CS238239B1 - Equipment for evaluating the rolling gap forming gap - Google Patents

Abstract

The device for evaluating the forming gap of rolling stands concerns the issue of evaluating and displaying the size of the forming gap in stands where the gap cannot be directly measured in a plane perpendicular to the rolling plane. The essence of the invention lies in the use of four incremental position sensors used for symmetrical measurement of the position of both bearing bodies of the lower support roller and the upper frames of the stand. The device uses electronic circuits for processing phase-shifted signals, pulse addition and division circuits, a counter with a register, a display, a synchronization circuit and a forming gap correction circuit. The invention can be used for displaying

Description

BACKGROUND OF THE INVENTION The present invention relates to a device for evaluating the forming gap of rolling mills with electrohydraulic roll setting and digital incremental position sensing of the working rolls.
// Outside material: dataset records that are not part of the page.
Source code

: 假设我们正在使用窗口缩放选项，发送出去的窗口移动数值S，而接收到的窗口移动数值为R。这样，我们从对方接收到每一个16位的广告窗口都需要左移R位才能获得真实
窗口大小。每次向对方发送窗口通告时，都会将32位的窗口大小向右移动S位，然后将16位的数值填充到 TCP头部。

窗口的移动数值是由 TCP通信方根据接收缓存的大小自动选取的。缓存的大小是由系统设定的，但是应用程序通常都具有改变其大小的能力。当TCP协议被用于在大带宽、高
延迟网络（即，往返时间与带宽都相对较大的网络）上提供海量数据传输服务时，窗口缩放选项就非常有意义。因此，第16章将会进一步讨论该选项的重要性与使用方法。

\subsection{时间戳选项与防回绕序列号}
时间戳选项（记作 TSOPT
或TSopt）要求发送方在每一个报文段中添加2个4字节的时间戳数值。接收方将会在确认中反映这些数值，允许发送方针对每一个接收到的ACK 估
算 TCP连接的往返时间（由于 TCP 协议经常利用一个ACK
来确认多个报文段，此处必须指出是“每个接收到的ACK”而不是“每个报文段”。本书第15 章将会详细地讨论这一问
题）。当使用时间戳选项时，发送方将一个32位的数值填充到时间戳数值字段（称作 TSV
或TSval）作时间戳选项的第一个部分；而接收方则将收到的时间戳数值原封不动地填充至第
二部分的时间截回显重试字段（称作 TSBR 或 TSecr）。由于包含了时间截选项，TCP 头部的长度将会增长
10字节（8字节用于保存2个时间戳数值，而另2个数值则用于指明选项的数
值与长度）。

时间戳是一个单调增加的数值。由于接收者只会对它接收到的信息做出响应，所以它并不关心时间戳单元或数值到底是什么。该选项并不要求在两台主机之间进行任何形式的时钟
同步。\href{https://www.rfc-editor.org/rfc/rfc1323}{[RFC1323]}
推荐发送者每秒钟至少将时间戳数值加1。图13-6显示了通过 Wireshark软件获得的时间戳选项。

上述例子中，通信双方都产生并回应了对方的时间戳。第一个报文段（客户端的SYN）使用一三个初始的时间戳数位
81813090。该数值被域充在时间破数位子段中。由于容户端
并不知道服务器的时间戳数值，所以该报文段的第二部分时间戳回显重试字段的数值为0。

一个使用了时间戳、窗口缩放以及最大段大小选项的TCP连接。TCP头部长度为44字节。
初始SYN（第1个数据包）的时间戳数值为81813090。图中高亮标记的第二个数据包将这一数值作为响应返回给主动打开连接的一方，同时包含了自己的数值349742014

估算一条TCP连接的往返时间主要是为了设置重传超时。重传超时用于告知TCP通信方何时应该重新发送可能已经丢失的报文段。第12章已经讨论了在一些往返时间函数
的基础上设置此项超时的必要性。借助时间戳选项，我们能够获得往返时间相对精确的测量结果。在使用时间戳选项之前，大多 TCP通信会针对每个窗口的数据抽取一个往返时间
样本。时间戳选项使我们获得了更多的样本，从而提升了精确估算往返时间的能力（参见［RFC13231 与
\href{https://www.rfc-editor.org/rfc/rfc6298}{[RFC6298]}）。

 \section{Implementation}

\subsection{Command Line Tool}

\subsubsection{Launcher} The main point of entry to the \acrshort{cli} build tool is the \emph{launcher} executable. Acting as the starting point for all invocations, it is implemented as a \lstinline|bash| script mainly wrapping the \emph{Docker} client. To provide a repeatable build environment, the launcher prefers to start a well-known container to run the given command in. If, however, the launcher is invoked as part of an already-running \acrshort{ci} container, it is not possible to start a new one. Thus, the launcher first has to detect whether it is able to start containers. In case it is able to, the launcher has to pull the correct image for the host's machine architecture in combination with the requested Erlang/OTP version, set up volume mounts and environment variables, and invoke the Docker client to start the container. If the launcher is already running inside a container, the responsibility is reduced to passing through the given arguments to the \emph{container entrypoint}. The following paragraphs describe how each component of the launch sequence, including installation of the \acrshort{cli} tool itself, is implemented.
Previously known gap systems for rolling mill stands are based on the principle of inductive position sensing of the roller adjusting device. However, the evaluation resolution does not suit the larger opening of the working rolls and the inductive sensors must be placed on an auxiliary, unsuitable sliding device. There are also known solutions with incremental sensors positioned on the axis of the main hydraulic plungers, which, however, must pass through the bodies of the stands of the rolling stands, which represents a significant design disadvantage and reduced accuracy of the forming gap evaluation. Capacitive sensors, located directly on the pins of the working rolls near the forming gap, are exposed to too great a risk of damage. The overall disadvantages of the present solutions are therefore unsatisfactory accuracy either of the evaluation of the forming gap, or even of the actual adjustment of the rollers, of a difficult construction solution and last but not least of the reduced safety of the measuring device when placed close to the forming gap.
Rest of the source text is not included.